Google yesterday sued a group of people accused of weaponizing the Digital Millennium Copyright Act (DMCA) to get competitors' websites removed from search results.

"To date, Defendants' scheme has forced Google to investigate and respond to fraudulent takedown requests targeting more than 117,000 third-party website URLs, as well as takedown requests targeting more than half a million additional third-party URLs that are likely fraudulent based on preliminary investigation," the lawsuit said.

But the lawsuit helps show how easy it is for fraudsters to game Google's system for responding to DMCA notices.

The defendants provided fake names in their takedown requests and "falsely purported to represent large companies (e.g., Amazon, Twitter, NBC News), sports teams (e.g., Philadelphia Eagles, Los Angeles Lakers, San Diego Padres), prominent individuals (e.g., Elon Musk, Taylor Swift, LeVar Burton, Kanye West), and famous bands (e.g., Blink 182)," the Google lawsuit said.

For example, "Defendants falsely claimed to represent Elon Musk, alleging infringement of a t-shirt with a logo with the text 'Pharmacy Technician,'" the lawsuit said.

"Defendants signed and submitted their thousands of fraudulent takedown requests containing false information under penalty of perjury," Google said.

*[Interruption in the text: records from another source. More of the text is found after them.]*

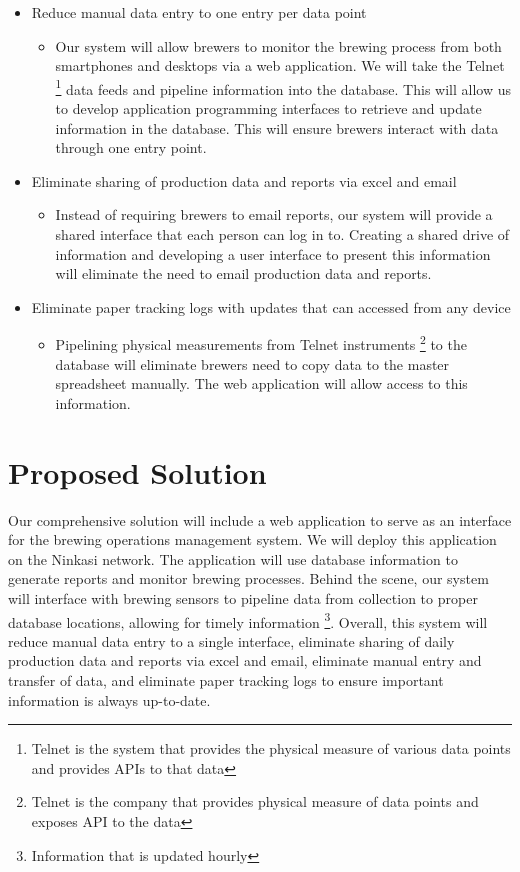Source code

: \documentclass[draftclsnofoot,onecolumn,letterpaper,10pt]{IEEEtran}
\begin{document}
\begin{itemize}

	\item {Reduce manual data entry to one entry per data point}
		\begin{itemize}
			\item {Our system will allow brewers to monitor the brewing process from both smartphones and desktops via a web application. We will take the Telnet \footnote{Telnet is the system that provides the physical measure of various data points and provides APIs to that data} data feeds and pipeline information into the database. This will allow us to develop application programming interfaces to retrieve and update information in the database. This will ensure brewers interact with data through one entry point.}
		\end{itemize}


	\item {Eliminate sharing of production data and reports via excel and email}
	    \begin{itemize}
			\item {Instead of requiring brewers to email reports, our system will provide a shared interface that each person can log in to. Creating a shared drive of information and developing a user interface to present this information will eliminate the need to email production data and reports.}
			\end{itemize}


	\item {Eliminate paper tracking logs with updates that can accessed from any device}
	    \begin{itemize}
			\item {Pipelining physical measurements from Telnet instruments \footnote{Telnet is the company that provides physical measure of data points and exposes API to the data} to the database will eliminate brewers need to copy data to the master spreadsheet manually. The web application will allow access to this information.}
		\end{itemize}
\end{itemize}

\section{\textbf{Proposed Solution}}
Our comprehensive solution will include a web application to serve as an interface for the brewing operations management system. We will deploy this application on the Ninkasi network. The application will use database information to generate reports and monitor brewing processes. Behind the scene, our system will interface with brewing sensors to pipeline data from collection to proper database locations, allowing for timely information \footnote{Information that is updated hourly}. Overall, this system will reduce manual data entry to a single interface, eliminate sharing of daily production data and reports via excel and email, eliminate manual entry and transfer of data, and eliminate paper tracking logs to ensure important information is always up-to-date.
\end{document}
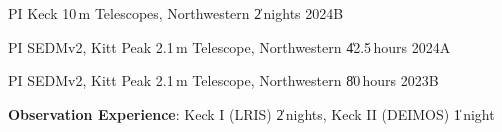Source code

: \begin{cvpubs}

\end{cvpubs}





\begin{cventries}

\cvsimpentry
    {PI}
    {Keck 10\,m Telescopes, Northwestern \| 2\,nights}
    {2024B}
    {}

\cvsimpentry
	{PI}
	{SEDMv2, Kitt Peak 2.1\,m Telescope, Northwestern \| 42.5\,hours}
	{2024A}
	{} 

\cvsimpentry
	{PI}
	{SEDMv2, Kitt Peak 2.1\,m Telescope, Northwestern \| 80\,hours}
	{2023B}
	{}




\cvpub
{ %
{\bf\color{darktext} Observation Experience}: Keck I (LRIS) \| 2\,nights, Keck II (DEIMOS) \| 1\,night
}


\end{cventries}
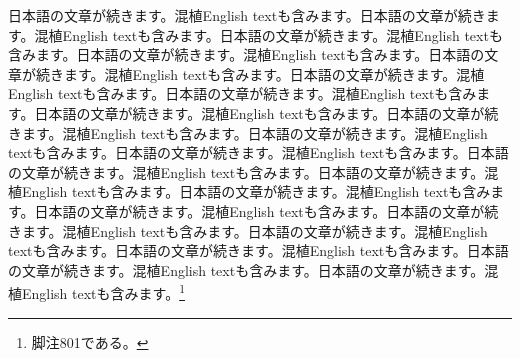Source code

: \documentclass[pdflatex,book]{jlreq}
\begin{document}
日本語の文章が続きます。混植English textも含みます。日本語の文章が続きます。混植English textも含みます。日本語の文章が続きます。混植English textも含みます。日本語の文章が続きます。混植English textも含みます。日本語の文章が続きます。混植English textも含みます。日本語の文章が続きます。混植English textも含みます。日本語の文章が続きます。混植English textも含みます。日本語の文章が続きます。混植English textも含みます。日本語の文章が続きます。混植English textも含みます。日本語の文章が続きます。混植English textも含みます。日本語の文章が続きます。混植English textも含みます。日本語の文章が続きます。混植English textも含みます。日本語の文章が続きます。混植English textも含みます。日本語の文章が続きます。混植English textも含みます。日本語の文章が続きます。混植English textも含みます。日本語の文章が続きます。混植English textも含みます。日本語の文章が続きます。混植English textも含みます。日本語の文章が続きます。混植English textも含みます。日本語の文章が続きます。混植English textも含みます。日本語の文章が続きます。混植English textも含みます。\footnote{脚注801である。}
\end{document}
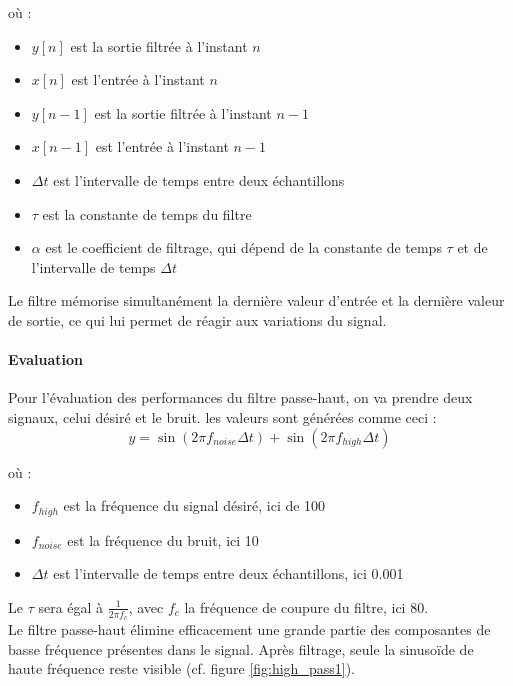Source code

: où :
\begin{itemize}
    \item $y[n]$ est la sortie filtrée à l'instant $n$
    \item $x[n]$ est l'entrée à l'instant $n$
    \item $y[n-1]$ est la sortie filtrée à l'instant $n-1$
    \item $x[n-1]$ est l'entrée à l'instant $n-1$
    \item $\Delta t$ est l'intervalle de temps entre deux échantillons
    \item $\tau$ est la constante de temps du filtre
    \item $\alpha$ est le coefficient de filtrage, qui dépend de la constante de temps $\tau$ et de l'intervalle 
    de temps $\Delta t$
\end{itemize}

Le filtre mémorise simultanément la dernière valeur d'entrée et la dernière valeur de sortie, ce qui lui permet de réagir aux variations du signal. \\

\paragraph{Evaluation}

Pour l'évaluation des performances du filtre passe-haut, on va prendre deux signaux, celui désiré et le bruit. les valeurs sont générées comme ceci :
\begin{equation}
    y = \sin(2 \pi f_{noise} \Delta t) + \sin(2 \pi f_{high} \Delta t)
\end{equation}

où : 
\begin{itemize}
    \item $f_{high}$ est la fréquence du signal désiré, ici de 100
    \item $f_{noise}$ est la fréquence du bruit, ici 10
    \item $\Delta t$ est l'intervalle de temps entre deux échantillons, ici 0.001
\end{itemize}

Le $\tau$ sera égal à $\frac{1}{2 \pi f_c}$, avec $f_c$ la fréquence de coupure du filtre, ici 80. \\

Le filtre passe-haut élimine efficacement une grande partie des composantes de basse fréquence présentes dans le signal. Après filtrage, seule la sinusoïde de haute fréquence reste visible (cf. figure \ref{fig:high_pass1}). \\

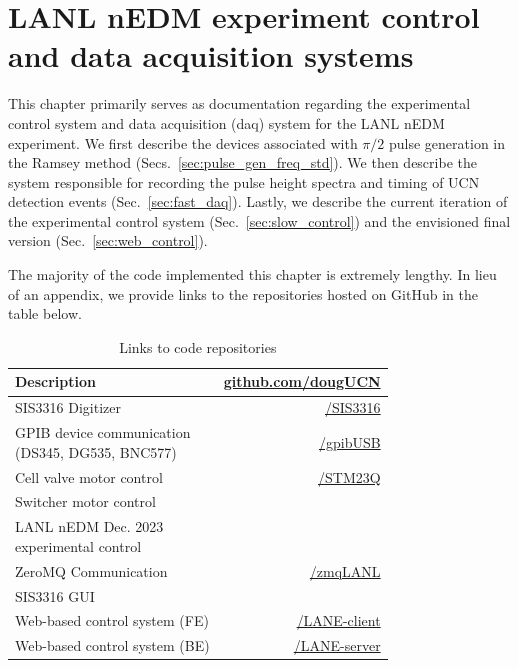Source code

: 
\chapter{LANL nEDM experiment control and data acquisition systems}\label{chap:daq}


This chapter primarily serves as documentation regarding the experimental control system and data acquisition (\acrshort*{daq}) system for the LANL nEDM experiment. We first describe the devices associated with $\pi/2$ pulse generation in the Ramsey method (Secs.~\ref{sec:pulse_gen_freq_std}). We then describe the system responsible for recording the pulse height spectra and timing of UCN detection events (Sec.~\ref{sec:fast_daq}). Lastly, we describe the current iteration of the experimental control system (Sec.~\ref{sec:slow_control}) and the envisioned final version (Sec.~\ref{sec:web_control}).

The majority of the code implemented this chapter is extremely lengthy. In lieu of an appendix, we provide links to the repositories hosted on GitHub in the table below.

\begin{table}[htp]
\renewcommand*{\arraystretch}{2}
\centering
\caption{Links to code repositories}\label{tb:github}
\begin{tabular}{
    l
    r
}
\toprule
Description & \href{https://github.com/dougUCN/}{github.com/dougUCN} \\
\midrule
SIS3316 Digitizer  & \href{https://github.com/dougUCN/SIS3316}{/SIS3316} \\
\makecell[l]{GPIB device communication\\(DS345, DG535, BNC577)} & \href{https://github.com/dougUCN/gpibUSB}{/gpibUSB} \\
Cell valve motor control & \href{https://github.com/dougUCN/STM23Q}{/STM23Q} \\
Switcher motor control &  \\
\makecell[l]{LANL nEDM Dec. 2023\\experimental control} & \\
ZeroMQ Communication & \href{https://github.com/dougUCN/zmqLANL}{/zmqLANL} \\
SIS3316 GUI & \\
Web-based control system (FE) & \href{https://github.com/dougUCN/LANE-client}{/LANE-client} \\
Web-based control system (BE) & \href{https://github.com/dougUCN/LANE-server}{/LANE-server} \\
\bottomrule
\end{tabular}
\end{table}


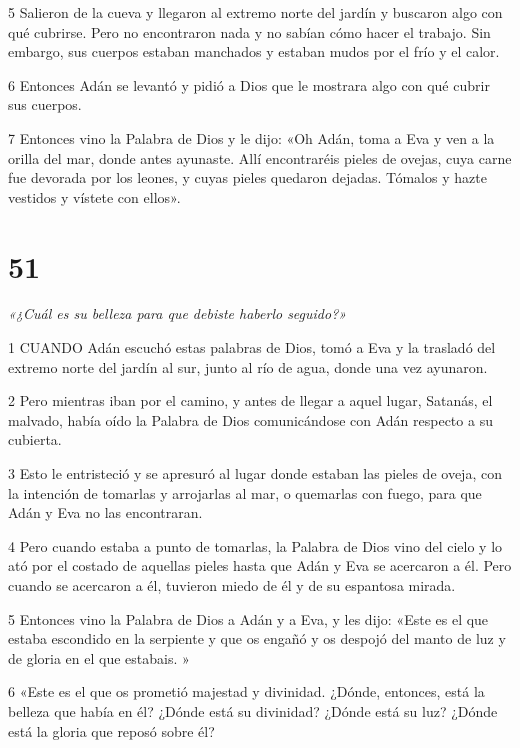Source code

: \par 5 Salieron de la cueva y llegaron al extremo norte del jardín y buscaron algo con qué cubrirse. Pero no encontraron nada y no sabían cómo hacer el trabajo. Sin embargo, sus cuerpos estaban manchados y estaban mudos por el frío y el calor.

\par 6 Entonces Adán se levantó y pidió a Dios que le mostrara algo con qué cubrir sus cuerpos.

\par 7 Entonces vino la Palabra de Dios y le dijo: «Oh Adán, toma a Eva y ven a la orilla del mar, donde antes ayunaste. Allí encontraréis pieles de ovejas, cuya carne fue devorada por los leones, y cuyas pieles quedaron dejadas. Tómalos y hazte vestidos y vístete con ellos».

\chapter{51}

\par \textit{«¿Cuál es su belleza para que debiste haberlo seguido?»}

\par 1 CUANDO Adán escuchó estas palabras de Dios, tomó a Eva y la trasladó del extremo norte del jardín al sur, junto al río de agua, donde una vez ayunaron.

\par 2 Pero mientras iban por el camino, y antes de llegar a aquel lugar, Satanás, el malvado, había oído la Palabra de Dios comunicándose con Adán respecto a su cubierta.

\par 3 Esto le entristeció y se apresuró al lugar donde estaban las pieles de oveja, con la intención de tomarlas y arrojarlas al mar, o quemarlas con fuego, para que Adán y Eva no las encontraran.

\par 4 Pero cuando estaba a punto de tomarlas, la Palabra de Dios vino del cielo y lo ató por el costado de aquellas pieles hasta que Adán y Eva se acercaron a él. Pero cuando se acercaron a él, tuvieron miedo de él y de su espantosa mirada.

\par 5 Entonces vino la Palabra de Dios a Adán y a Eva, y les dijo: «Este es el que estaba escondido en la serpiente y que os engañó y os despojó del manto de luz y de gloria en el que estabais. »

\par 6 «Este es el que os prometió majestad y divinidad. ¿Dónde, entonces, está la belleza que había en él? ¿Dónde está su divinidad? ¿Dónde está su luz? ¿Dónde está la gloria que reposó sobre él?

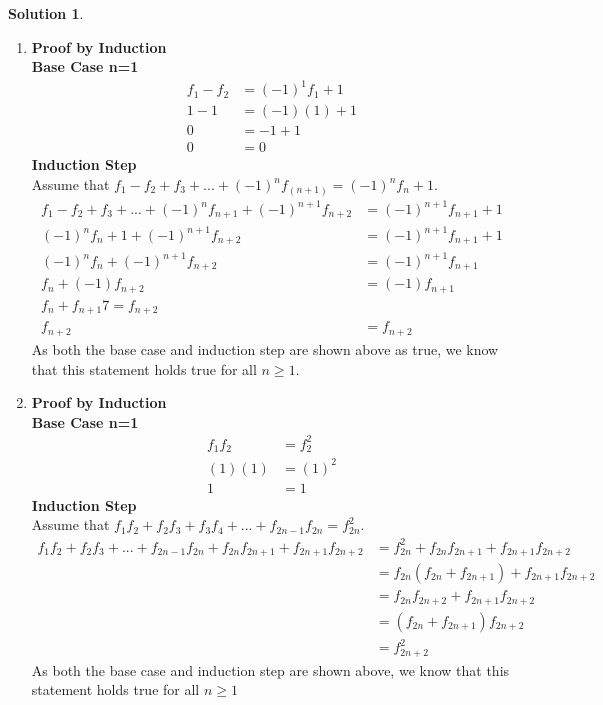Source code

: \documentclass{article}
\theoremstyle{definition}
\newtheorem*{solution}{Solution}
\begin{document}
\begin{solution}\text{ \\}
\begin{enumerate}[label = \alph*)]
    \item
    \textbf{Proof by Induction}\\
    \textbf{Base Case n=1}
    \begin{align*}
        f_1-f_2&=(-1)^1f_1+1\\
        1-1&=(-1)(1)+1\\
        0&=-1+1\\
        0&=0
    \end{align*}
    \textbf{Induction Step}\\
    Assume that $f_1 - f_2 + f_3 + ... + (-1)^n f_(n+1) = (-1)^n f_n +1$. \\
    \begin{align*}
        f_1-f_2+f_3+...+(-1)^nf_{n+1}+(-1)^{n+1}f_{n+2}&=(-1)^{n+1}f_{n+1}+1\\
        (-1)^nf_n+1+(-1)^{n+1}f_{n+2}&=(-1)^{n+1}f_{n+1}+1\\
        (-1)^nf_n+(-1)^{n+1}f_{n+2}&=(-1)^{n+1}f_{n+1}\\
        f_n+(-1)f_{n+2}&=(-1)f_{n+1}\\
        f_n+f_{n+1}7=f_{n+2}\\
        f_{n+2}&=f_{n+2}
    \end{align*}
    As both the base case and induction step are shown above as true, we know that this statement holds true for all $n\ge 1$.
    
    \item 
    \textbf{Proof by Induction}\\
    \textbf{Base Case n=1}
    \begin{align*}
        f_1f_2&=f_2^2\\
        (1)(1)&=(1)^2\\
        1&=1
    \end{align*}
    \textbf{Induction Step}\\
    Assume that $f_1f_2 + f_2f_3 + f_3f_4 + ... + f_{2n-1}f_{2n} = f_{2n}^2$.
    \begin{align*}
        f_1f_2+f_2f_3+...+f_{2n-1}f_{2n}+f_{2n}f_{2n+1}+f_{2n+1}f_{2n+2}&=f_{2n}^2+f_{2n}f_{2n+1}+f_{2n+1}f_{2n+2}\\
        &=f_{2n}(f_{2n}+f_{2n+1})+f_{2n+1}f_{2n+2}\\
        &=f_{2n}f_{2n+2}+f_{2n+1}f_{2n+2}\\
        &=(f_{2n}+f_{2n+1})f_{2n+2}\\
        &=f_{2n+2}^2
    \end{align*}
    As both the base case and induction step are shown above, we know that this statement holds true for all $n\ge 1$
\end{enumerate}
\end{solution}
\end{document}
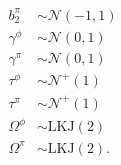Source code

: \documentclass{beamer}
\begin{document}
\begin{frame}
\begin{footnotesize}
\begin{columns}
\begin{column}{0.5\textwidth}
\begin{align*}
          b^{\pi}_{2} &\sim \mathcal{N}(-1, 1) \\
          \gamma^{\phi} &\sim \mathcal{N}(0, 1) \\
          \gamma^{\pi} &\sim \mathcal{N}(0, 1) \\
          \tau^{\phi} &\sim \mathcal{N}^{+}(1) \\
          \tau^{\pi} &\sim \mathcal{N}^{+}(1) \\
          \Omega^{\phi} &\sim \text{LKJ}(2) \\
          \Omega^{\pi} &\sim \text{LKJ}(2). \\
        \end{align*}
      \end{column}
    \end{columns}
  \end{footnotesize} 
\end{frame}
\end{document}
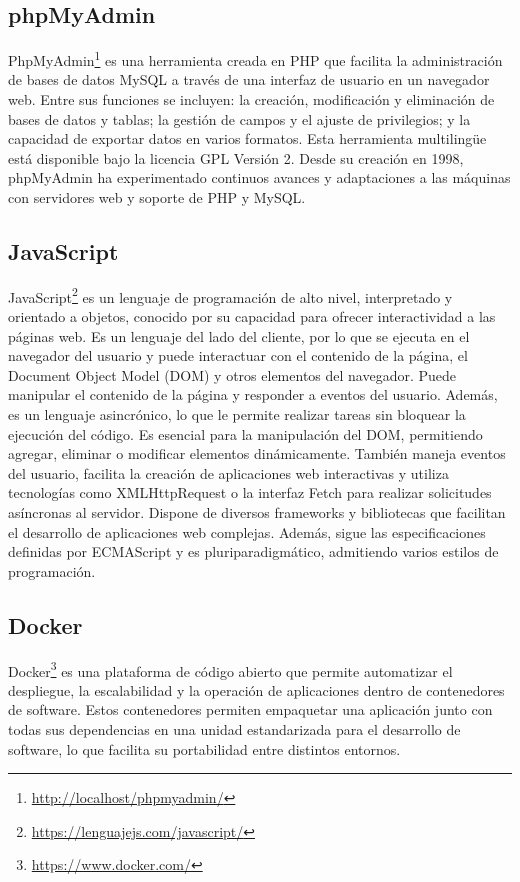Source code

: \documentclass[a4paper, 12pt]{book}
\begin{document}
\subsection{phpMyAdmin}
\label{subsec:phpmyadmin} 
PhpMyAdmin\footnote{\url{http://localhost/phpmyadmin/}} es una herramienta creada en PHP que facilita la administración de bases de datos 
MySQL a través de una interfaz de usuario en un navegador web. 
Entre sus funciones se incluyen\cite{phpmyadmin}: la creación, modificación y eliminación de bases de datos y tablas; la gestión de campos y el ajuste de privilegios; y la 
capacidad de exportar datos en varios formatos. Esta herramienta multilingüe está disponible bajo la licencia GPL Versión 2. Desde su creación en 1998, 
phpMyAdmin ha experimentado continuos avances y adaptaciones a las máquinas con servidores web y soporte de PHP y MySQL.

\subsection{JavaScript}
\label{subsec:JavaScript} 
JavaScript\footnote{\url{https://lenguajejs.com/javascript/}} es un lenguaje de programación de alto nivel, interpretado y orientado a objetos, conocido por su capacidad para ofrecer 
interactividad a las páginas web. Es un lenguaje del lado del cliente, por lo que se ejecuta en el navegador del usuario y puede interactuar con el contenido 
de la página, el Document Object Model (DOM) y otros elementos del navegador. Puede manipular el contenido de la página y responder a eventos del usuario. 
Además, es un lenguaje asincrónico, lo que le permite realizar tareas sin bloquear la ejecución del código. Es esencial para la manipulación del DOM, permitiendo 
agregar, eliminar o modificar elementos dinámicamente. También maneja eventos del usuario, facilita la creación de aplicaciones web interactivas y utiliza 
tecnologías como XMLHttpRequest o la interfaz Fetch para realizar solicitudes asíncronas al servidor. Dispone de diversos frameworks y bibliotecas que facilitan 
el desarrollo de aplicaciones web complejas. Además, sigue las especificaciones definidas por ECMAScript y es pluriparadigmático, admitiendo varios estilos de 
programación.

\subsection{Docker}
\label{subsec:Docker}
Docker\footnote{\url{https://www.docker.com/}} es una plataforma de código abierto que permite automatizar el despliegue, la escalabilidad y la operación de 
aplicaciones dentro de contenedores de software. Estos contenedores permiten empaquetar una aplicación junto con todas sus dependencias en una unidad estandarizada 
para el desarrollo de software, lo que facilita su portabilidad entre distintos entornos.
\end{document}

The original article contains 642 words, the summary contains 188 words. Saved 71%. I'm a bot and I'm open source!

[–] [email protected] 8 points 1 year ago (1 children)

Is this irony, or just coincidence?

[–] [email protected] 1 points 1 year ago

Caught in a landslide, no escape from reality

[–] [email protected] 5 points 1 year ago

Well that's rich.

[–] [email protected] 4 points 1 year ago

DMCA do stand for Don't Make the Cearch engine Angry

[–] [email protected] 3 points 1 year ago (1 children)

Google sucks, fuck em. I have 34,858 Microsoft accounts that I use to submit DMCA claims to MS to remove Google products from Bing results.